**Exercise goal:**
Start to finish, the listing must be rewritten exactly.

**Information:**
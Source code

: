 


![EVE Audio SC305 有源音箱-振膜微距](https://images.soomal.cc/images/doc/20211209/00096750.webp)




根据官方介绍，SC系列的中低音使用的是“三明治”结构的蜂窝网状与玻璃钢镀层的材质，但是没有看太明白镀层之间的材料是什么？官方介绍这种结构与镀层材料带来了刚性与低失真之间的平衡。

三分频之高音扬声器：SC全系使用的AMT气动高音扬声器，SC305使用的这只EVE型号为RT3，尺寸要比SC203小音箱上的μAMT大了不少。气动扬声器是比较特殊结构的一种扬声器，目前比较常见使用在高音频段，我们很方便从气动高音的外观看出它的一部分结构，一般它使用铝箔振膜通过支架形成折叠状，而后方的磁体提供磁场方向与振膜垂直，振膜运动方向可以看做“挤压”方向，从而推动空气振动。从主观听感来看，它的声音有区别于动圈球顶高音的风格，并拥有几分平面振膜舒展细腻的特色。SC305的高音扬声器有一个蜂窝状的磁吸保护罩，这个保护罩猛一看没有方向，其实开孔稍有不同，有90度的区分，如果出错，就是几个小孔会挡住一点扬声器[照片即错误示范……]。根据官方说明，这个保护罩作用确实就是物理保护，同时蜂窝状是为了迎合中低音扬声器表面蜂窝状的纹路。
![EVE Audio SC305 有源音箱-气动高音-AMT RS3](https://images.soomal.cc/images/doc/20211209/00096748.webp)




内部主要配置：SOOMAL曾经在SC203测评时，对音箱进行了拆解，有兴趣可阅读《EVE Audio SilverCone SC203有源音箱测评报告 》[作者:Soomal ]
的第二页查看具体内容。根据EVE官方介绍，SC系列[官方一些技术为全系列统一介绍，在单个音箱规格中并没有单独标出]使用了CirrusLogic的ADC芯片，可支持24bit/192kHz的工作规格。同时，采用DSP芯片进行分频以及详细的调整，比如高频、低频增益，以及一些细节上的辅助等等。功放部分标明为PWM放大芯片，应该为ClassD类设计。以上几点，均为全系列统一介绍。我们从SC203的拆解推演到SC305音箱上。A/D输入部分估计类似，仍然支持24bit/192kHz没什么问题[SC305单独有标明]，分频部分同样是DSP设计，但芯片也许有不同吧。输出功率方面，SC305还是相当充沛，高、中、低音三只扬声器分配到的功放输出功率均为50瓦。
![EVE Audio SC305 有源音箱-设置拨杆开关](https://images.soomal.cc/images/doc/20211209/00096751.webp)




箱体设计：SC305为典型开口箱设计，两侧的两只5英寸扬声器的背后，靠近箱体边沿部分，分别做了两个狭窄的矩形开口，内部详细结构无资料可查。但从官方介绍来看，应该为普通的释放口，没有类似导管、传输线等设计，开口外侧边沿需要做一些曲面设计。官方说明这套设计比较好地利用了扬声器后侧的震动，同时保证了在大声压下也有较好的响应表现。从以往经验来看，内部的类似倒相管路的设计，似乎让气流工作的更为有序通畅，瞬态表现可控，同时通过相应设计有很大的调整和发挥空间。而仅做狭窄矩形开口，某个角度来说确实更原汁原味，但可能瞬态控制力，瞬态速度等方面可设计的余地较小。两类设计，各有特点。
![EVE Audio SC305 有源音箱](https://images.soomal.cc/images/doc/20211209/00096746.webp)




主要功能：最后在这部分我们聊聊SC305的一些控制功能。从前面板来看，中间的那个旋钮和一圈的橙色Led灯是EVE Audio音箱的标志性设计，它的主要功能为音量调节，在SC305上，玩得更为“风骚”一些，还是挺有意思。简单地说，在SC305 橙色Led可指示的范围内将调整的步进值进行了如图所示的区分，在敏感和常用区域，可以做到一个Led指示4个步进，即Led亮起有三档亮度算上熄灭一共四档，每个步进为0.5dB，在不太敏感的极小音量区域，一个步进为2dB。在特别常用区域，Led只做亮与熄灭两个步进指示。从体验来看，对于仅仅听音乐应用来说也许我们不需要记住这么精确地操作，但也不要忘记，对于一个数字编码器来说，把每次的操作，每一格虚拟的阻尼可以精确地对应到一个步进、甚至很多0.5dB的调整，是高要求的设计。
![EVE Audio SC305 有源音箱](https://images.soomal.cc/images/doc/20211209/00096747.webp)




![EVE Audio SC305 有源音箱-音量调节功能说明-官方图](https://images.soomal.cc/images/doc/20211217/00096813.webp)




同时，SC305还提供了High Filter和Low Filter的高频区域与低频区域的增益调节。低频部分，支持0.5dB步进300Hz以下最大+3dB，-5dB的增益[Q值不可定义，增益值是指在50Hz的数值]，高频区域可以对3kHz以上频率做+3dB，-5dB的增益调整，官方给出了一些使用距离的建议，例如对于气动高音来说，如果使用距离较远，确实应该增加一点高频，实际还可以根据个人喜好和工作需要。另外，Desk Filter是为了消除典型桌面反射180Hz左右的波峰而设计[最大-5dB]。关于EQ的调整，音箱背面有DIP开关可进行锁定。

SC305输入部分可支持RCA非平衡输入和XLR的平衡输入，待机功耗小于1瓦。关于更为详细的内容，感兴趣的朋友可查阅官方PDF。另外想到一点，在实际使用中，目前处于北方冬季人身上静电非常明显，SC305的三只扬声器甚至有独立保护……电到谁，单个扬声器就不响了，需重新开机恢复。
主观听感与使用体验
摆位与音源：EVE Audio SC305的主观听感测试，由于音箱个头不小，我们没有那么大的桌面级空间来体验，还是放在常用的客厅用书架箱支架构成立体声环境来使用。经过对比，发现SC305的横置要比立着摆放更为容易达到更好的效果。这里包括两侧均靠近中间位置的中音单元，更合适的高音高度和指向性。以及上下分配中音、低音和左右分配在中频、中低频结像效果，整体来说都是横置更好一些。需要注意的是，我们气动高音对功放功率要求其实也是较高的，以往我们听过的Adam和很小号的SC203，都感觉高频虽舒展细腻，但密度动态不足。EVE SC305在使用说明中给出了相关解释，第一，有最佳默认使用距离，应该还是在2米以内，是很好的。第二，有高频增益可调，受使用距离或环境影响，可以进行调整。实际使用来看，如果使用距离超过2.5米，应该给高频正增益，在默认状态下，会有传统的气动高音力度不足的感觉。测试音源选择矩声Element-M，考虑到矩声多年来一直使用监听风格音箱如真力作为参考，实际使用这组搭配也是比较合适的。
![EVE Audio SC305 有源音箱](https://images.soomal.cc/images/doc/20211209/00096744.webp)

**Completed task:**
Source code

: 


![EVE Audio SC305 有源音箱-振膜微距](https://images.soomal.cc/images/doc/20211209/00096750.webp)




根据官方介绍，SC系列的中低音使用的是“三明治”结构的蜂窝网状与玻璃钢镀层的材质，但是没有看太明白镀层之间的材料是什么？官方介绍这种结构与镀层材料带来了刚性与低失真之间的平衡。

三分频之高音扬声器：SC全系使用的AMT气动高音扬声器，SC305使用的这只EVE型号为RT3，尺寸要比SC203小音箱上的μAMT大了不少。气动扬声器是比较特殊结构的一种扬声器，目前比较常见使用在高音频段，我们很方便从气动高音的外观看出它的一部分结构，一般它使用铝箔振膜通过支架形成折叠状，而后方的磁体提供磁场方向与振膜垂直，振膜运动方向可以看做“挤压”方向，从而推动空气振动。从主观听感来看，它的声音有区别于动圈球顶高音的风格，并拥有几分平面振膜舒展细腻的特色。SC305的高音扬声器有一个蜂窝状的磁吸保护罩，这个保护罩猛一看没有方向，其实开孔稍有不同，有90度的区分，如果出错，就是几个小孔会挡住一点扬声器[照片即错误示范……]。根据官方说明，这个保护罩作用确实就是物理保护，同时蜂窝状是为了迎合中低音扬声器表面蜂窝状的纹路。
![EVE Audio SC305 有源音箱-气动高音-AMT RS3](https://images.soomal.cc/images/doc/20211209/00096748.webp)




内部主要配置：SOOMAL曾经在SC203测评时，对音箱进行了拆解，有兴趣可阅读《EVE Audio SilverCone SC203有源音箱测评报告 》[作者:Soomal ]
的第二页查看具体内容。根据EVE官方介绍，SC系列[官方一些技术为全系列统一介绍，在单个音箱规格中并没有单独标出]使用了CirrusLogic的ADC芯片，可支持24bit/192kHz的工作规格。同时，采用DSP芯片进行分频以及详细的调整，比如高频、低频增益，以及一些细节上的辅助等等。功放部分标明为PWM放大芯片，应该为ClassD类设计。以上几点，均为全系列统一介绍。我们从SC203的拆解推演到SC305音箱上。A/D输入部分估计类似，仍然支持24bit/192kHz没什么问题[SC305单独有标明]，分频部分同样是DSP设计，但芯片也许有不同吧。输出功率方面，SC305还是相当充沛，高、中、低音三只扬声器分配到的功放输出功率均为50瓦。
![EVE Audio SC305 有源音箱-设置拨杆开关](https://images.soomal.cc/images/doc/20211209/00096751.webp)




箱体设计：SC305为典型开口箱设计，两侧的两只5英寸扬声器的背后，靠近箱体边沿部分，分别做了两个狭窄的矩形开口，内部详细结构无资料可查。但从官方介绍来看，应该为普通的释放口，没有类似导管、传输线等设计，开口外侧边沿需要做一些曲面设计。官方说明这套设计比较好地利用了扬声器后侧的震动，同时保证了在大声压下也有较好的响应表现。从以往经验来看，内部的类似倒相管路的设计，似乎让气流工作的更为有序通畅，瞬态表现可控，同时通过相应设计有很大的调整和发挥空间。而仅做狭窄矩形开口，某个角度来说确实更原汁原味，但可能瞬态控制力，瞬态速度等方面可设计的余地较小。两类设计，各有特点。
![EVE Audio SC305 有源音箱](https://images.soomal.cc/images/doc/20211209/00096746.webp)




主要功能：最后在这部分我们聊聊SC305的一些控制功能。从前面板来看，中间的那个旋钮和一圈的橙色Led灯是EVE Audio音箱的标志性设计，它的主要功能为音量调节，在SC305上，玩得更为“风骚”一些，还是挺有意思。简单地说，在SC305 橙色Led可指示的范围内将调整的步进值进行了如图所示的区分，在敏感和常用区域，可以做到一个Led指示4个步进，即Led亮起有三档亮度算上熄灭一共四档，每个步进为0.5dB，在不太敏感的极小音量区域，一个步进为2dB。在特别常用区域，Led只做亮与熄灭两个步进指示。从体验来看，对于仅仅听音乐应用来说也许我们不需要记住这么精确地操作，但也不要忘记，对于一个数字编码器来说，把每次的操作，每一格虚拟的阻尼可以精确地对应到一个步进、甚至很多0.5dB的调整，是高要求的设计。
![EVE Audio SC305 有源音箱](https://images.soomal.cc/images/doc/20211209/00096747.webp)




![EVE Audio SC305 有源音箱-音量调节功能说明-官方图](https://images.soomal.cc/images/doc/20211217/00096813.webp)




同时，SC305还提供了High Filter和Low Filter的高频区域与低频区域的增益调节。低频部分，支持0.5dB步进300Hz以下最大+3dB，-5dB的增益[Q值不可定义，增益值是指在50Hz的数值]，高频区域可以对3kHz以上频率做+3dB，-5dB的增益调整，官方给出了一些使用距离的建议，例如对于气动高音来说，如果使用距离较远，确实应该增加一点高频，实际还可以根据个人喜好和工作需要。另外，Desk Filter是为了消除典型桌面反射180Hz左右的波峰而设计[最大-5dB]。关于EQ的调整，音箱背面有DIP开关可进行锁定。

SC305输入部分可支持RCA非平衡输入和XLR的平衡输入，待机功耗小于1瓦。关于更为详细的内容，感兴趣的朋友可查阅官方PDF。另外想到一点，在实际使用中，目前处于北方冬季人身上静电非常明显，SC305的三只扬声器甚至有独立保护……电到谁，单个扬声器就不响了，需重新开机恢复。
主观听感与使用体验
摆位与音源：EVE Audio SC305的主观听感测试，由于音箱个头不小，我们没有那么大的桌面级空间来体验，还是放在常用的客厅用书架箱支架构成立体声环境来使用。经过对比，发现SC305的横置要比立着摆放更为容易达到更好的效果。这里包括两侧均靠近中间位置的中音单元，更合适的高音高度和指向性。以及上下分配中音、低音和左右分配在中频、中低频结像效果，整体来说都是横置更好一些。需要注意的是，我们气动高音对功放功率要求其实也是较高的，以往我们听过的Adam和很小号的SC203，都感觉高频虽舒展细腻，但密度动态不足。EVE SC305在使用说明中给出了相关解释，第一，有最佳默认使用距离，应该还是在2米以内，是很好的。第二，有高频增益可调，受使用距离或环境影响，可以进行调整。实际使用来看，如果使用距离超过2.5米，应该给高频正增益，在默认状态下，会有传统的气动高音力度不足的感觉。测试音源选择矩声Element-M，考虑到矩声多年来一直使用监听风格音箱如真力作为参考，实际使用这组搭配也是比较合适的。
![EVE Audio SC305 有源音箱](https://images.soomal.cc/images/doc/20211209/00096744.webp)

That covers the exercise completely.